Mais un jour, Salman ne revient pas… Alors que la France est passée à l’extrême droite, une décision politique le renvoie dans un centre de rétention à Tulcea, dans une partie de l’Europe dévastée par les conflits. Sans hésiter, Georges se lance à sa recherche. Commence alors un long périple qui le conduira jusqu’en Roumanie et mettra sur sa route des individus hétéroclites aussi abîmés que lui.
Un premier roman singulier, une épopée insensée au cours de laquelle quelques héros bancals, désespérés et truculents, vont retrouver le goût des autres sur fond d’apocalypse, s’engueuler sans compter et s’aimer corps et âme.

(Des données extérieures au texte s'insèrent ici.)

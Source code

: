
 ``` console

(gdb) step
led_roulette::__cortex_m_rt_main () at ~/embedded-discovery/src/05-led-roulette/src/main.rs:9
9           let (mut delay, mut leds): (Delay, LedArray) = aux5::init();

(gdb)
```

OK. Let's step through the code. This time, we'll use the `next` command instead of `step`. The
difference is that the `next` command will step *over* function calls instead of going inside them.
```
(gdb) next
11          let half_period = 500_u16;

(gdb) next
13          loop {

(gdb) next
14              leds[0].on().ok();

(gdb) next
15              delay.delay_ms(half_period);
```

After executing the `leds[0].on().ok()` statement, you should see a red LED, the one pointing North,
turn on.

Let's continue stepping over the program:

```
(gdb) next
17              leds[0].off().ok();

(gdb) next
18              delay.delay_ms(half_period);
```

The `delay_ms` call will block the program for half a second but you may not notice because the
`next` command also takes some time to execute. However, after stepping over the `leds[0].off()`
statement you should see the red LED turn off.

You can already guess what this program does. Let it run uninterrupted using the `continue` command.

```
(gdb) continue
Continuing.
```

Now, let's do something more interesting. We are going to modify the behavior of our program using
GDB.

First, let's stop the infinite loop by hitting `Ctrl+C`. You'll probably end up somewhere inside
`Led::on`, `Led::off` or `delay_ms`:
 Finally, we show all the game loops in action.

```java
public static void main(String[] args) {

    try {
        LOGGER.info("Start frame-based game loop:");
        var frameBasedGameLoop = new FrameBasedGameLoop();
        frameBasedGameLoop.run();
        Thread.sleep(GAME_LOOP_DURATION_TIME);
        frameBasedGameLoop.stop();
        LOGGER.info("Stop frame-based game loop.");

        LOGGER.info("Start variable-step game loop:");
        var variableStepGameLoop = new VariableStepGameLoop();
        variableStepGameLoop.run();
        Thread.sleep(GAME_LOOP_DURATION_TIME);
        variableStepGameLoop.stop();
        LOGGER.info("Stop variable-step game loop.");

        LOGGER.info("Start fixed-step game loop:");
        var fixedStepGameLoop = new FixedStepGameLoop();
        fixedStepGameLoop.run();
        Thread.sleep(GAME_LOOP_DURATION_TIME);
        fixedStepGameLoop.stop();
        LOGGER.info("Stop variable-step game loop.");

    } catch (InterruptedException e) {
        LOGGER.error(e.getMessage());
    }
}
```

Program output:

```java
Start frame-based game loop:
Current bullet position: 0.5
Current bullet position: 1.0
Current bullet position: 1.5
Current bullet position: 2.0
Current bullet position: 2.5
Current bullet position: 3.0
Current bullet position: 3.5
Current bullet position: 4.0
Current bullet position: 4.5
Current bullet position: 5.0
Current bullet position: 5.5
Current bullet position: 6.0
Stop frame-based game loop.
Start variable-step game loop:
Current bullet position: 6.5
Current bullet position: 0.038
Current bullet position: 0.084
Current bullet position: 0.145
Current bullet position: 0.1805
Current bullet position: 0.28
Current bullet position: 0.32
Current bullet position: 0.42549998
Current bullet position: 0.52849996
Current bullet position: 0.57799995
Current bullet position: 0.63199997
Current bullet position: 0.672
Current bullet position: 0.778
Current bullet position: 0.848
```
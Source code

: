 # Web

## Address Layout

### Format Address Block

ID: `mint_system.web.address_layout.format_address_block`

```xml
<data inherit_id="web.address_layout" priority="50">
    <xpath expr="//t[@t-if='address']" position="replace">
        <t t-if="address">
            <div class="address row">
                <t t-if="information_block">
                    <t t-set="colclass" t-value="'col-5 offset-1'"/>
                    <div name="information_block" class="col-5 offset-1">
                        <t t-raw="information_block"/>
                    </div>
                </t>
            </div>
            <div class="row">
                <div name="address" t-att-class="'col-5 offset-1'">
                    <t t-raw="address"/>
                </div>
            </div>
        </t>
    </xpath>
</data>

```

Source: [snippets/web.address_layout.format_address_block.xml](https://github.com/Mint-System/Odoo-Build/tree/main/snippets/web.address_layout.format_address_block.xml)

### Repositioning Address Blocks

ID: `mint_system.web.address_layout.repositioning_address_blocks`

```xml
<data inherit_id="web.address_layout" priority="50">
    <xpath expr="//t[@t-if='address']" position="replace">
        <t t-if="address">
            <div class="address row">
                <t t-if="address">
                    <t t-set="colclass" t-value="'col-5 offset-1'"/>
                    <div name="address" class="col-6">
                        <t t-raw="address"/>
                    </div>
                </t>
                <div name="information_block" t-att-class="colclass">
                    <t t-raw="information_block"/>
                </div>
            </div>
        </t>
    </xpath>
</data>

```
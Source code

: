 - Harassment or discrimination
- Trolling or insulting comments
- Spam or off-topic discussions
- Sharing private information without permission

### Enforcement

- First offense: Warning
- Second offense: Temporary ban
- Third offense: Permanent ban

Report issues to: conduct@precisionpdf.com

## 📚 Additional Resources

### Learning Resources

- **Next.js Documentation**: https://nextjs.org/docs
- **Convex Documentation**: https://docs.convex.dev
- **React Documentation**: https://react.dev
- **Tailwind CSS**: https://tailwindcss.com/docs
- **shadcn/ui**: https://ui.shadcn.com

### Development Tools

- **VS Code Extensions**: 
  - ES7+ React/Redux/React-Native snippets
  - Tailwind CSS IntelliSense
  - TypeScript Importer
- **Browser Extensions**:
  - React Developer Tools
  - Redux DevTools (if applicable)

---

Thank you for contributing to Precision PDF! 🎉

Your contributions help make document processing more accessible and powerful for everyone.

Grand format, 320 pages, ISBN 9782714403858
Note de l’auteure
« Les Acharnés, c’est l’histoire d’une traversée dans une vieille Europe en fin de règne, malade, prête à tout pour contrer un inéluctable déclin. Un voyage foutraque et désespéré pour libérer Salman, un jeune migrant afghan détenu en Roumanie. En route, Georges, garde forestier dépressif et Dragoş, ex-taulard roumain aussi flamboyant que vieillissant, volent des Clio, enlèvent une randonneuse au vocabulaire fleuri, enterrent des gens, parlent de Dieu et de son œuvre, cueillent des champignons ou dressent des molosses…
Ça cause roumain, allemand, russe, dari, tchétchène, hongrois, ça rêve, ça pleure, ça crie, ça hurle, ça picole et ça fornique quand ça peut. Une épopée insensée au cours de laquelle quelques héros bancals, existences déglinguées et désespérées, vont retrouver le goût des autres, s’engueuler sans compter, se marrer à pleine gorge et s’aimer corps et âme.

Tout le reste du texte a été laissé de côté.